> [Aim of the exercise]
Please restate the listing word for word, omitting the images.

> [Dataset]
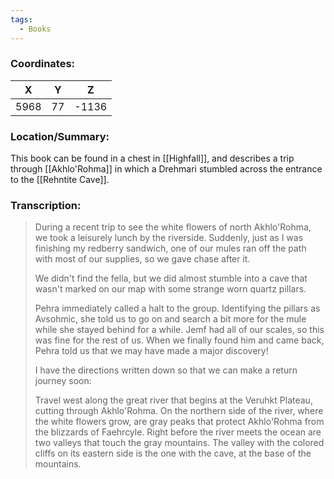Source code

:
```yaml
---
tags:
  - Books
---
```


### Coordinates:
| **X** | **Y**| **Z** |
|:-----:|:----:|:-----:|
|5968  |77   |-1136  |

### Location/Summary:
This book can be found in a chest in [[Highfall]], and describes a trip through [[Akhlo'Rohma]] in which a Drehmari stumbled across the entrance to the [[Rehntite Cave]].

### Transcription:
> During a recent trip to see the white flowers of north Akhlo'Rohma, we took a leisurely lunch by the riverside. Suddenly, just as I was finishing my redberry sandwich, one of our mules ran off the path with most of our supplies, so we gave chase after it.
>
> We didn't find the fella, but we did almost stumble into a cave that wasn't marked on our map with some strange worn quartz pillars.
>
> Pehra immediately called a halt to the group. Identifying the pillars as Avsohmic, she told us to go on and search a bit more for the mule while she stayed behind for a while. Jemf had all of our scales, so this was fine for the rest of us. When we finally found him and came back, Pehra told us that we may have made a major discovery!
>
> I have the directions written down so that we can make a return journey soon:
>
> Travel west along the great river that begins at the Veruhkt Plateau, cutting through Akhlo'Rohma. On the northern side of the river, where the white flowers grow, are gray peaks that protect Akhlo'Rohma from the blizzards of Faehrcyle. Right before the river meets the ocean are two valleys that touch the gray mountains. The valley with the colored cliffs on its eastern side is the one with the cave, at the base of the mountains.

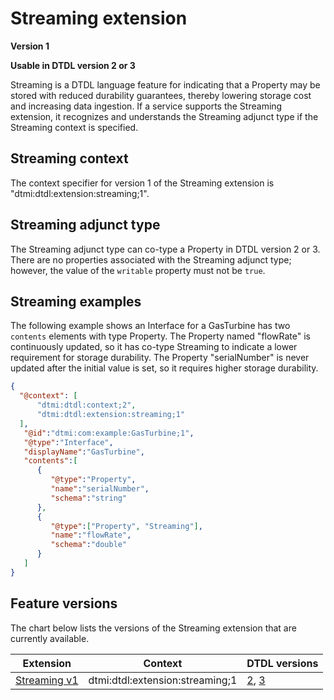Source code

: ﻿# Streaming extension

**Version 1**

**Usable in DTDL version 2 or 3**

Streaming is a DTDL language feature for indicating that a Property may be stored with reduced durability guarantees, thereby lowering storage cost and increasing data ingestion.
If a service supports the Streaming extension, it recognizes and understands the Streaming adjunct type if the Streaming context is specified.

## Streaming context

The context specifier for version 1 of the Streaming extension is "dtmi:dtdl:extension:streaming;1".

## Streaming adjunct type

The Streaming adjunct type can co-type a Property in DTDL version 2 or 3.
There are no properties associated with the Streaming adjunct type; however, the value of the `writable` property must not be `true`.

## Streaming examples

The following example shows an Interface for a GasTurbine has two `contents` elements with type Property.
The Property named "flowRate" is continuously updated, so it has co-type Streaming to indicate a lower requirement for storage durability.
The Property "serialNumber" is never updated after the initial value is set, so it requires higher storage durability.

```json
{
  "@context": [
      "dtmi:dtdl:context;2",
      "dtmi:dtdl:extension:streaming;1"
  ],
   "@id":"dtmi:com:example:GasTurbine;1",
   "@type":"Interface",
   "displayName":"GasTurbine",
   "contents":[
      {
         "@type":"Property",
         "name":"serialNumber",
         "schema":"string"
      },
      {
         "@type":["Property", "Streaming"],
         "name":"flowRate",
         "schema":"double"
      }
   ]
}
```

## Feature versions

The chart below lists the versions of the Streaming extension that are currently available.

| Extension | Context | DTDL versions |
| --- | --- | --- |
| [Streaming v1](./DTDL.streaming.v1.md) | dtmi:dtdl:extension:streaming;1 | [2](./DTDL.v2.md), [3](./DTDL.v3.md) |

> [The answer]
Source code

:
```yaml
---
tags:
  - Books
---
```


### Coordinates:
| **X** | **Y**| **Z** |
|:-----:|:----:|:-----:|
|5968  |77   |-1136  |

### Location/Summary:
This book can be found in a chest in [[Highfall]], and describes a trip through [[Akhlo'Rohma]] in which a Drehmari stumbled across the entrance to the [[Rehntite Cave]].

### Transcription:
> During a recent trip to see the white flowers of north Akhlo'Rohma, we took a leisurely lunch by the riverside. Suddenly, just as I was finishing my redberry sandwich, one of our mules ran off the path with most of our supplies, so we gave chase after it.
>
> We didn't find the fella, but we did almost stumble into a cave that wasn't marked on our map with some strange worn quartz pillars.
>
> Pehra immediately called a halt to the group. Identifying the pillars as Avsohmic, she told us to go on and search a bit more for the mule while she stayed behind for a while. Jemf had all of our scales, so this was fine for the rest of us. When we finally found him and came back, Pehra told us that we may have made a major discovery!
>
> I have the directions written down so that we can make a return journey soon:
>
> Travel west along the great river that begins at the Veruhkt Plateau, cutting through Akhlo'Rohma. On the northern side of the river, where the white flowers grow, are gray peaks that protect Akhlo'Rohma from the blizzards of Faehrcyle. Right before the river meets the ocean are two valleys that touch the gray mountains. The valley with the colored cliffs on its eastern side is the one with the cave, at the base of the mountains.

Source code

: ﻿# Streaming extension

**Version 1**

**Usable in DTDL version 2 or 3**

Streaming is a DTDL language feature for indicating that a Property may be stored with reduced durability guarantees, thereby lowering storage cost and increasing data ingestion.
If a service supports the Streaming extension, it recognizes and understands the Streaming adjunct type if the Streaming context is specified.

## Streaming context

The context specifier for version 1 of the Streaming extension is "dtmi:dtdl:extension:streaming;1".

## Streaming adjunct type

The Streaming adjunct type can co-type a Property in DTDL version 2 or 3.
There are no properties associated with the Streaming adjunct type; however, the value of the `writable` property must not be `true`.

## Streaming examples

The following example shows an Interface for a GasTurbine has two `contents` elements with type Property.
The Property named "flowRate" is continuously updated, so it has co-type Streaming to indicate a lower requirement for storage durability.
The Property "serialNumber" is never updated after the initial value is set, so it requires higher storage durability.

```json
{
  "@context": [
      "dtmi:dtdl:context;2",
      "dtmi:dtdl:extension:streaming;1"
  ],
   "@id":"dtmi:com:example:GasTurbine;1",
   "@type":"Interface",
   "displayName":"GasTurbine",
   "contents":[
      {
         "@type":"Property",
         "name":"serialNumber",
         "schema":"string"
      },
      {
         "@type":["Property", "Streaming"],
         "name":"flowRate",
         "schema":"double"
      }
   ]
}
```

## Feature versions

The chart below lists the versions of the Streaming extension that are currently available.

| Extension | Context | DTDL versions |
| --- | --- | --- |
| [Streaming v1](./DTDL.streaming.v1.md) | dtmi:dtdl:extension:streaming;1 | [2](./DTDL.v2.md), [3](./DTDL.v3.md) |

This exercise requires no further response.